[[ Dataset excerpts, beginning ]]

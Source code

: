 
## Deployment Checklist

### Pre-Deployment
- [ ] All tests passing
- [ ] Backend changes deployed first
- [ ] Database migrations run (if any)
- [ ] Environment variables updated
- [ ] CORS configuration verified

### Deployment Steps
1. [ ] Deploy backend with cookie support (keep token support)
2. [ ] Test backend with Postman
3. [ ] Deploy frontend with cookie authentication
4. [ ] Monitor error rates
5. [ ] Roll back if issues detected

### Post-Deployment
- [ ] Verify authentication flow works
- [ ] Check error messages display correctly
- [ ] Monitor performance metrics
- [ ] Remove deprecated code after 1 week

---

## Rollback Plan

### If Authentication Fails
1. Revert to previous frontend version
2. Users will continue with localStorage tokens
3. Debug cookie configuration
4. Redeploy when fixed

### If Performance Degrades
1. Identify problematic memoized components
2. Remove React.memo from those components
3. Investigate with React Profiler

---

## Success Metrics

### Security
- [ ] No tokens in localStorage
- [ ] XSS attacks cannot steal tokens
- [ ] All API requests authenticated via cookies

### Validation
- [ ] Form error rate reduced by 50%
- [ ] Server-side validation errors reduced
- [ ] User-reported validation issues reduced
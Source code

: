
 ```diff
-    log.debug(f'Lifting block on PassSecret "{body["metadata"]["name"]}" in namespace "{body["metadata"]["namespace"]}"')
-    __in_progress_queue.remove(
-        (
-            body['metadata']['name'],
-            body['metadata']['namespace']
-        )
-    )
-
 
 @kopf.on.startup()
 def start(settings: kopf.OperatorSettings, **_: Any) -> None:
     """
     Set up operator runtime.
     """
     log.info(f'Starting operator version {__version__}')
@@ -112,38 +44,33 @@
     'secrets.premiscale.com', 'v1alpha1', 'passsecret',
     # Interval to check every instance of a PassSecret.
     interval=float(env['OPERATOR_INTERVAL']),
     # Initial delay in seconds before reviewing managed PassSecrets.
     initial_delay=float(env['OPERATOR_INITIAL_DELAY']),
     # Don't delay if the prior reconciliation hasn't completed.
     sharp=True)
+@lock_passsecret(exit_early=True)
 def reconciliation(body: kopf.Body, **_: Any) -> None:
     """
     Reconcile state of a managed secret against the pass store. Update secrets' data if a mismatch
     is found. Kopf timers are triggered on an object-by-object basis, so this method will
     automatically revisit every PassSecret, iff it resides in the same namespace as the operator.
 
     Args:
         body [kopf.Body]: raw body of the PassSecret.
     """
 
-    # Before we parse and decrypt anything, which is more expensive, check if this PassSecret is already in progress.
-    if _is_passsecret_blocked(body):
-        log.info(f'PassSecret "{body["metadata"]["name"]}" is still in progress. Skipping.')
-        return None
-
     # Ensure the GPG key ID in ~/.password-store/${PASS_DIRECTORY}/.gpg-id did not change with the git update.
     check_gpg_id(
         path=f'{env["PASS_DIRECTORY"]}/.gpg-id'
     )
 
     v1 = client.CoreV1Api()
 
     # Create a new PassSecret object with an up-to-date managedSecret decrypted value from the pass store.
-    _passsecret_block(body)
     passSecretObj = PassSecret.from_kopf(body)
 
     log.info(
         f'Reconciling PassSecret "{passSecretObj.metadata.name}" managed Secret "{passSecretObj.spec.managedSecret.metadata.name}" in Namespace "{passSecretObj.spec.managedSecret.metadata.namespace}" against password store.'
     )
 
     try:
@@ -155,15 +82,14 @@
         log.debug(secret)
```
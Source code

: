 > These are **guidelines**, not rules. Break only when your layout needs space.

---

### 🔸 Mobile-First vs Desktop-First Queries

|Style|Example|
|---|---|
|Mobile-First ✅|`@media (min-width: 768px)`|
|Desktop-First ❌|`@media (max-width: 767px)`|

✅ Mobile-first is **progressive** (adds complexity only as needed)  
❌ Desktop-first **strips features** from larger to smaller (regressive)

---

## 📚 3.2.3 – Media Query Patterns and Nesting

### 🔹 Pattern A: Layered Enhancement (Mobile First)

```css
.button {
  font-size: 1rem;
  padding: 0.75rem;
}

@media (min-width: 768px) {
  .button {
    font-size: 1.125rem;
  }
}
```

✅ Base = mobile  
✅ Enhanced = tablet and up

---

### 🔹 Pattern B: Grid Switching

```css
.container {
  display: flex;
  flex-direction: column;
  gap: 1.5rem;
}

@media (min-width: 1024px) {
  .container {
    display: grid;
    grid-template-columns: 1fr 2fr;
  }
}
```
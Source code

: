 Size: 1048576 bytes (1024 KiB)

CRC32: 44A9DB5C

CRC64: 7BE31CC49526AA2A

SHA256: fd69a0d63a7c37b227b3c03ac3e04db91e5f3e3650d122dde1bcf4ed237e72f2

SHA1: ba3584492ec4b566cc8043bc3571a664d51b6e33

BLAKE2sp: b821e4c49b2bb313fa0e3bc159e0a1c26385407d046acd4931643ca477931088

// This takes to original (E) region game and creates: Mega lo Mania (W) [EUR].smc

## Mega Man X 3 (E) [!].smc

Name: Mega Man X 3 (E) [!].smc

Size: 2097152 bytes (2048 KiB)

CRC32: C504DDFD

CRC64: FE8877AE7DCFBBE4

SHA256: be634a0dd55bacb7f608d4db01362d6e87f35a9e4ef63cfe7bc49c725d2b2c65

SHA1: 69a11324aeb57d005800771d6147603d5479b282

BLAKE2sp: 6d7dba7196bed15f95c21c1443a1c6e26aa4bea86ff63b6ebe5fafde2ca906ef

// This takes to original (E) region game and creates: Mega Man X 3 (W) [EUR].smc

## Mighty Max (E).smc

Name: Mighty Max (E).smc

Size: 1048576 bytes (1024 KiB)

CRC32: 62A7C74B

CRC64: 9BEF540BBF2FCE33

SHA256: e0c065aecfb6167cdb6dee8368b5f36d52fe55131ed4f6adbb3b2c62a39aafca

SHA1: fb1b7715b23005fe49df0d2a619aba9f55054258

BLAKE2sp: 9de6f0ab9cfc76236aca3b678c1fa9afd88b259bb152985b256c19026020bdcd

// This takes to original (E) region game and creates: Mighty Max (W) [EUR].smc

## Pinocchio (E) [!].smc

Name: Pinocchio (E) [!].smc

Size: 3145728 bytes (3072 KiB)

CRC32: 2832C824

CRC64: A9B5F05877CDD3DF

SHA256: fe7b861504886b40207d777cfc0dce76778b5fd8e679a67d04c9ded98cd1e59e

[[ Dataset excerpts, end ]]

Directions for this task:
Your response should contain each line of the entries above that holds the string "tokens".

Exercise output:
2. Users will continue with localStorage tokens
- [ ] No tokens in localStorage
- [ ] XSS attacks cannot steal tokens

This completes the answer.